Exercise prompt:
Every record below should be transcribed exactly. Omit the images.

Records from a dataset:
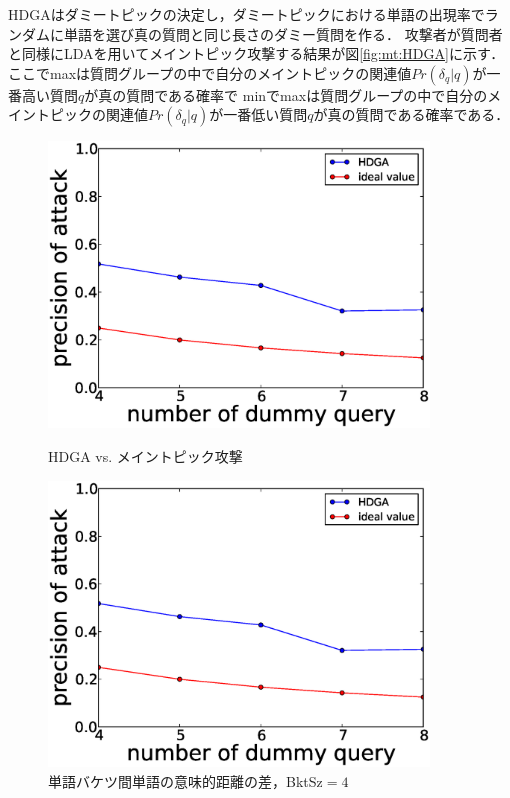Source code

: \documentclass[master]{suribt}
\theoremstyle{definition}
\begin{document}
 HDGAはダミートピックの決定し，ダミートピックにおける単語の出現率でランダムに単語を選び真の質問と同じ長さのダミー質問を作る．
 攻撃者が質問者と同様にLDAを用いてメイントピック攻撃する結果が図\ref{fig:mt:HDGA}に示す．
 ここでmaxは質問グループの中で自分のメイントピックの関連値$Pr(\delta_q|q)$が一番高い質問$q$が真の質問である確率で
 minでmaxは質問グループの中で自分のメイントピックの関連値$Pr(\delta_q|q)$が一番低い質問$q$が真の質問である確率である．
 
 \begin{figure}
 \begin{minipage}[t]{0.5\linewidth}
 \centering
 \includegraphics[width=0.9\textwidth]{HMD.eps}
 \vspace{5em}
 \caption{HDGA vs. メイントピック攻撃}
 \label{fig:mt:HDGA}
 \end{minipage}%
 \begin{minipage}[t]{0.5\linewidth}
 \centering
 \includegraphics[width=0.9\textwidth]{HMD.eps}
 \vspace{5em}
 \caption{単語バケツ間単語の意味的距離の差，BktSz$=4$}
 \label{fig:r2}
 \end{minipage}
 \end{figure}
\end{document}
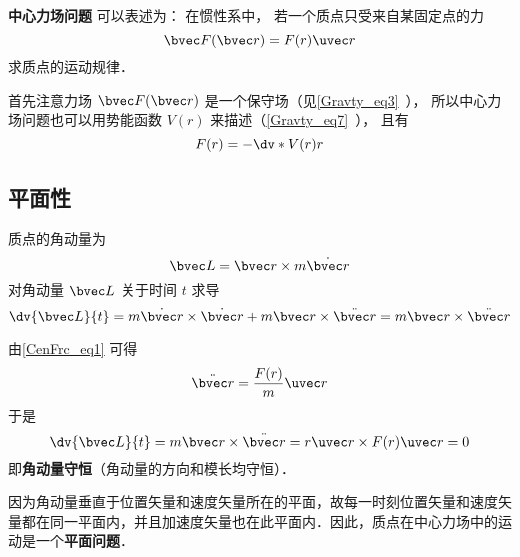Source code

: 
\textbf{中心力场问题} 可以表述为： 在惯性系中， 若一个质点只受来自某固定点的力
\begin{equation}\label{CenFrc_eq1}
\bvec F(\bvec r) = F(r) \uvec r
\end{equation}
求质点的运动规律．

首先注意力场 $\bvec F(\bvec r)$ 是一个保守场（见\autoref{Gravty_eq3}~）， 所以中心力场问题也可以用势能函数 $V(r)$ 来描述（\autoref{Gravty_eq7}~）， 且有
\begin{equation}
F(r) = -\dv*{V(r)}{r}
\end{equation}

\subsection{平面性}
质点的角动量为
\begin{equation}
\bvec L =\bvec r \times m \dot{\bvec r}
\end{equation}
对角动量 $\bvec L$ 关于时间 $t$ 求导
\begin{equation}
\dv{\bvec L}{t} =m \dot{\bvec r} \times \dot{\bvec r} +m \bvec r \times \ddot{\bvec r}=m \bvec r \times \ddot{\bvec r}
\end{equation}

由\autoref{CenFrc_eq1} 可得
\begin{equation}
\ddot{\bvec r} = \frac{F(r)}{m}\uvec r
\end{equation}
于是
\begin{equation}
\dv{\bvec L}{t} =m \bvec r \times \ddot{\bvec r}= r \uvec r \times F(r)\uvec r=0
\end{equation}
即\textbf{角动量守恒}（角动量的方向和模长均守恒）．

因为角动量垂直于位置矢量和速度矢量所在的平面，故每一时刻位置矢量和速度矢量都在同一平面内，并且加速度矢量也在此平面内．因此，质点在中心力场中的运动是一个\textbf{平面问题}．

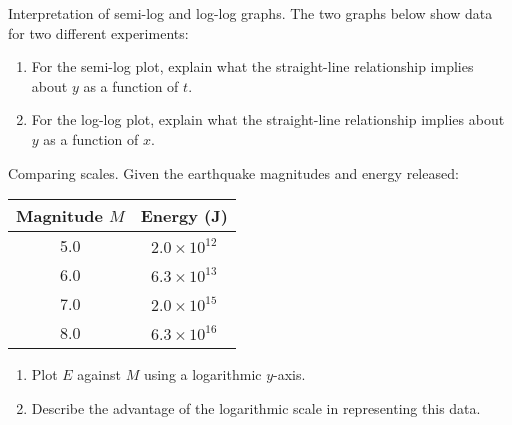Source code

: \documentclass[11pt]{article}
\def\textbf#1{#1}%
\newcounter{question}
\begin{document}
\begin{question}
\textbf{Interpretation of semi-log and log-log graphs.}
The two graphs below show data for two different experiments:

\begin{center}
\end{center}

\begin{enumerate}
    \item For the semi-log plot, explain what the straight-line relationship implies about $y$ as a function of $t$.
    \item For the log-log plot, explain what the straight-line relationship implies about $y$ as a function of $x$.
\end{enumerate}
\end{question}

\begin{question}
\textbf{Comparing scales.}
Given the earthquake magnitudes and energy released:

\begin{center}
\begin{tabular}{c|c}
Magnitude $M$ & Energy (J) \\
\hline
5.0 & $2.0\times 10^{12}$ \\
6.0 & $6.3\times 10^{13}$ \\
7.0 & $2.0\times 10^{15}$ \\
8.0 & $6.3\times 10^{16}$
\end{tabular}
\end{center}

\begin{enumerate}
    \item Plot $E$ against $M$ using a logarithmic $y$-axis.
    \item Describe the advantage of the logarithmic scale in representing this data.
\end{enumerate}
\end{question}
\end{document}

Reply to the exercise:
Source code

: \documentclass[master]{suribt}
\theoremstyle{definition}
\begin{document}
 HDGAはダミートピックの決定し，ダミートピックにおける単語の出現率でランダムに単語を選び真の質問と同じ長さのダミー質問を作る．
 攻撃者が質問者と同様にLDAを用いてメイントピック攻撃する結果が図\ref{fig:mt:HDGA}に示す．
 ここでmaxは質問グループの中で自分のメイントピックの関連値$Pr(\delta_q|q)$が一番高い質問$q$が真の質問である確率で
 minでmaxは質問グループの中で自分のメイントピックの関連値$Pr(\delta_q|q)$が一番低い質問$q$が真の質問である確率である．
 
 \begin{figure}
 \begin{minipage}[t]{0.5\linewidth}
 \centering
 \includegraphics[width=0.9\textwidth]{HMD.eps}
 \vspace{5em}
 \caption{HDGA vs. メイントピック攻撃}
 \label{fig:mt:HDGA}
 \end{minipage}%
 \begin{minipage}[t]{0.5\linewidth}
 \centering
 \includegraphics[width=0.9\textwidth]{HMD.eps}
 \vspace{5em}
 \caption{単語バケツ間単語の意味的距離の差，BktSz$=4$}
 \label{fig:r2}
 \end{minipage}
 \end{figure}
\end{document}
Source code

: 
\textbf{中心力场问题} 可以表述为： 在惯性系中， 若一个质点只受来自某固定点的力
\begin{equation}\label{CenFrc_eq1}
\bvec F(\bvec r) = F(r) \uvec r
\end{equation}
求质点的运动规律．

首先注意力场 $\bvec F(\bvec r)$ 是一个保守场（见\autoref{Gravty_eq3}~）， 所以中心力场问题也可以用势能函数 $V(r)$ 来描述（\autoref{Gravty_eq7}~）， 且有
\begin{equation}
F(r) = -\dv*{V(r)}{r}
\end{equation}

\subsection{平面性}
质点的角动量为
\begin{equation}
\bvec L =\bvec r \times m \dot{\bvec r}
\end{equation}
对角动量 $\bvec L$ 关于时间 $t$ 求导
\begin{equation}
\dv{\bvec L}{t} =m \dot{\bvec r} \times \dot{\bvec r} +m \bvec r \times \ddot{\bvec r}=m \bvec r \times \ddot{\bvec r}
\end{equation}

由\autoref{CenFrc_eq1} 可得
\begin{equation}
\ddot{\bvec r} = \frac{F(r)}{m}\uvec r
\end{equation}
于是
\begin{equation}
\dv{\bvec L}{t} =m \bvec r \times \ddot{\bvec r}= r \uvec r \times F(r)\uvec r=0
\end{equation}
即\textbf{角动量守恒}（角动量的方向和模长均守恒）．

因为角动量垂直于位置矢量和速度矢量所在的平面，故每一时刻位置矢量和速度矢量都在同一平面内，并且加速度矢量也在此平面内．因此，质点在中心力场中的运动是一个\textbf{平面问题}．

Source code

: \documentclass[11pt]{article}
\def\textbf#1{#1}%
\newcounter{question}
\begin{document}
\begin{question}
\textbf{Interpretation of semi-log and log-log graphs.}
The two graphs below show data for two different experiments:

\begin{center}
\end{center}

\begin{enumerate}
    \item For the semi-log plot, explain what the straight-line relationship implies about $y$ as a function of $t$.
    \item For the log-log plot, explain what the straight-line relationship implies about $y$ as a function of $x$.
\end{enumerate}
\end{question}

\begin{question}
\textbf{Comparing scales.}
Given the earthquake magnitudes and energy released:

\begin{center}
\begin{tabular}{c|c}
Magnitude $M$ & Energy (J) \\
\hline
5.0 & $2.0\times 10^{12}$ \\
6.0 & $6.3\times 10^{13}$ \\
7.0 & $2.0\times 10^{15}$ \\
8.0 & $6.3\times 10^{16}$
\end{tabular}
\end{center}

\begin{enumerate}
    \item Plot $E$ against $M$ using a logarithmic $y$-axis.
    \item Describe the advantage of the logarithmic scale in representing this data.
\end{enumerate}
\end{question}
\end{document}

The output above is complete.